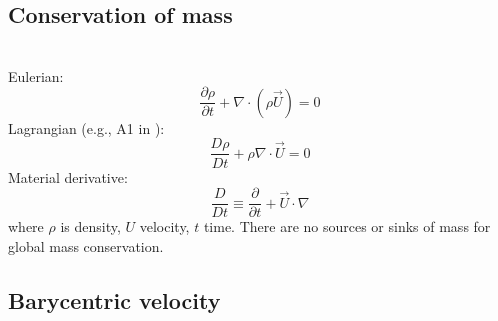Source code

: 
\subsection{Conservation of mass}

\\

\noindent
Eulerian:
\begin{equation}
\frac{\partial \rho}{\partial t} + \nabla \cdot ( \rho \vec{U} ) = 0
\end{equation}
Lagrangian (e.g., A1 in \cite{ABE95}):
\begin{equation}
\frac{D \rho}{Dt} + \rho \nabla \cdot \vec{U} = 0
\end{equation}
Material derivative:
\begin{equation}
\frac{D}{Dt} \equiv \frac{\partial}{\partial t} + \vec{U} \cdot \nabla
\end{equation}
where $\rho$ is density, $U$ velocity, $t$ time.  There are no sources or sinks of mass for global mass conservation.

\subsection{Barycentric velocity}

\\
=======
DESCRIPTION OF THE TASK: Each entry above needs to be restated without a single word changed; skip the images.

OUTPUT FOR THIS EXERCISE:
Source code

: 
\subsection{Conservation of mass}

\\

\noindent
Eulerian:
\begin{equation}
\frac{\partial \rho}{\partial t} + \nabla \cdot ( \rho \vec{U} ) = 0
\end{equation}
Lagrangian (e.g., A1 in \cite{ABE95}):
\begin{equation}
\frac{D \rho}{Dt} + \rho \nabla \cdot \vec{U} = 0
\end{equation}
Material derivative:
\begin{equation}
\frac{D}{Dt} \equiv \frac{\partial}{\partial t} + \vec{U} \cdot \nabla
\end{equation}
where $\rho$ is density, $U$ velocity, $t$ time.  There are no sources or sinks of mass for global mass conservation.

\subsection{Barycentric velocity}

\\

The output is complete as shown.